I've travelled to China, Japan, and Hong Kong, but human existance remains a mystery hidden inside a complex and unbalanced duality called "body and mind."
On one flight from China to America, my seatmate was an older gentleman who found an existence in the classrooms of Chinese universities, teaching English as a second language. He would later tell dashing tales of his exciting life as a teacher amidst a people whose language he would never learn. The suitcase on his lap fascinated me; it was worn and brown and securely fastened, something of a relic. As the other passengers boarded, he called over a flight attendant, and said, "This is the worst airline I have ever flown with and the last time I flew with you I was greatly upset with your service."
The woman was offended but responded with a slew of niceties and scripted responses, feigning concern. The man quickly realized his words were worth about as much as if he'd kept them to himself and settled in for the flight of his life.
Once airborne and free from a few of the restricting rules, the man beside me extracted his briefcase from below his seat. The flight has just begun and so had his agenda.

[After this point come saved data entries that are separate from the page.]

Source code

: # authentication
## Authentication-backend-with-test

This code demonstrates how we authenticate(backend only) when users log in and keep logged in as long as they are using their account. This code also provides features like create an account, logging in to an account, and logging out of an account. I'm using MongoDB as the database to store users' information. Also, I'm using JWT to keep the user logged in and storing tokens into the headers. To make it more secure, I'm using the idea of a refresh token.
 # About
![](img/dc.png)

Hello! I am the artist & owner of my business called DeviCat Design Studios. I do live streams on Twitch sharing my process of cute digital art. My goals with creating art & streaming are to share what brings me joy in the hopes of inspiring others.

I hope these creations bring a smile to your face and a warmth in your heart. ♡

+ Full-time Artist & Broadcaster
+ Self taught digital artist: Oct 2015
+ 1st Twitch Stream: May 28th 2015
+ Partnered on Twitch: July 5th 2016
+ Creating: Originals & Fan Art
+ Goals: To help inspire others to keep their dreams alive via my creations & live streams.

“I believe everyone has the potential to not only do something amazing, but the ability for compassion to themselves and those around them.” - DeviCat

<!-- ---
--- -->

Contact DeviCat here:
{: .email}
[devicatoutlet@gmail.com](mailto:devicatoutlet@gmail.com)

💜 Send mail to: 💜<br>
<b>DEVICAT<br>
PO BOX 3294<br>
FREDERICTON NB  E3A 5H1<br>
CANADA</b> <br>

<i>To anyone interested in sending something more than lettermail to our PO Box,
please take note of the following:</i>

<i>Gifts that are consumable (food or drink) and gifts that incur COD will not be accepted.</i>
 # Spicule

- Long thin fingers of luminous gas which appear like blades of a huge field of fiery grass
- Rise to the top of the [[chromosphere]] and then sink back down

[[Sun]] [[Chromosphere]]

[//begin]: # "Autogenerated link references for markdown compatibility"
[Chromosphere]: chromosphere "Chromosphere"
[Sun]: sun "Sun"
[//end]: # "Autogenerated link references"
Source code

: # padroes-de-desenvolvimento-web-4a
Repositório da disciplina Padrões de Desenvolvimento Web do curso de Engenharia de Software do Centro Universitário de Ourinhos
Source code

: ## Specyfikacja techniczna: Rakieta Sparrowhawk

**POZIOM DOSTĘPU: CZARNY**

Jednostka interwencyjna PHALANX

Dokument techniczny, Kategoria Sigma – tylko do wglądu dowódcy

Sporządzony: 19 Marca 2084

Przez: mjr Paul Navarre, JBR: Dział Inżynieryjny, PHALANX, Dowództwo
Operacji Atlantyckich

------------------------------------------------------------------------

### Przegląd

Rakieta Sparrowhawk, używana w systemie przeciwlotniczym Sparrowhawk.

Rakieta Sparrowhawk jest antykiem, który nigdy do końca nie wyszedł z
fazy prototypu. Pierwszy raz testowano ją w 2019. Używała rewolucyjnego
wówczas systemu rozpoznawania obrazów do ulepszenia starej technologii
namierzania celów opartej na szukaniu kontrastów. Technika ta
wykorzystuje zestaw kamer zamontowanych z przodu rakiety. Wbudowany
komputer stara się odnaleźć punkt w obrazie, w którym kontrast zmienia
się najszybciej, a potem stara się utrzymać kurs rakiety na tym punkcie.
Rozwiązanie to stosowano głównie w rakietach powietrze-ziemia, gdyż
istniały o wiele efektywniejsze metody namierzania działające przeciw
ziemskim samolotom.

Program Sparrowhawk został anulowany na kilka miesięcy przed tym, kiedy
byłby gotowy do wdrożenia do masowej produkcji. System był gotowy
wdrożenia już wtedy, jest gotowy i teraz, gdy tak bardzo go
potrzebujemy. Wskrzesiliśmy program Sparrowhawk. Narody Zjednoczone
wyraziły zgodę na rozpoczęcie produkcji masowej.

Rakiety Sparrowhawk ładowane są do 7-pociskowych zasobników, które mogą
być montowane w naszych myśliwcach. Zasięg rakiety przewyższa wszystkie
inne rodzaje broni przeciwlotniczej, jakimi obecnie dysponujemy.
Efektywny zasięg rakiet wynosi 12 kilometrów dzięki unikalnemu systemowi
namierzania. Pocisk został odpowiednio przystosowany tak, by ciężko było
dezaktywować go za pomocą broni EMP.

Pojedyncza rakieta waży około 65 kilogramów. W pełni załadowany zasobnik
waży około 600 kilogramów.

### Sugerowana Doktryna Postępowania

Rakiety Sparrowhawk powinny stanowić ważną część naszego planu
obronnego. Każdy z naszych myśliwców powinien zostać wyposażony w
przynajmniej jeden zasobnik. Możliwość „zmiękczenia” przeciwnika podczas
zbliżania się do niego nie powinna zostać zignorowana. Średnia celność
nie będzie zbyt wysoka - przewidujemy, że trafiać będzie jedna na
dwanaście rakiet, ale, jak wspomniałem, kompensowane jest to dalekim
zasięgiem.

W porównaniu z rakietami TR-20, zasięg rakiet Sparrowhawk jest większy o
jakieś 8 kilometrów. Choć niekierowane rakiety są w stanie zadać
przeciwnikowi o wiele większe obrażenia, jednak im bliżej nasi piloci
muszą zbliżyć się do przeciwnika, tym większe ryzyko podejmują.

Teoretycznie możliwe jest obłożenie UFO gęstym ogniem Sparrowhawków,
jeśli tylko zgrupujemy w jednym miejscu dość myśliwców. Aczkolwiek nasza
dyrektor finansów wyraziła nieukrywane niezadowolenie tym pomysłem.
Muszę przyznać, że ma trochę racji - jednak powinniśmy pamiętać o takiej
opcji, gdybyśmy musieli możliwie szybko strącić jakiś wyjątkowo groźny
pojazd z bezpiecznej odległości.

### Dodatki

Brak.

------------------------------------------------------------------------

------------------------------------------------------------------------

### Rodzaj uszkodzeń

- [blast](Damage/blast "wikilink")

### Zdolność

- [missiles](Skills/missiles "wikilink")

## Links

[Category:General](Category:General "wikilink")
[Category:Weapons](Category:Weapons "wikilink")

For those in eyeshot, the man was a mental terrorist for pulling out what looked like a spherical, faded wad of condensed paper. Once revered as a gentleman, the surrounding passengers had a much different opinion of the man as soon as he put the wad in his mouth. Curious, I enquired and he responded, "Chewing tobacco."
Now this might sound odd, because it is. It led me into a spiral of self-awareness that I had never tapped into—questions I did not want answers to. But one question was lodged in my head like the keepsake chew stashed in the old briefcase, "Where did he get the tobacco and which brand was it?" I never got to the second half of the question because the first half was shrouded in mystery. When I asked where he got the wad, he responded cryptically, "China doesn't sell smokeless tobacco."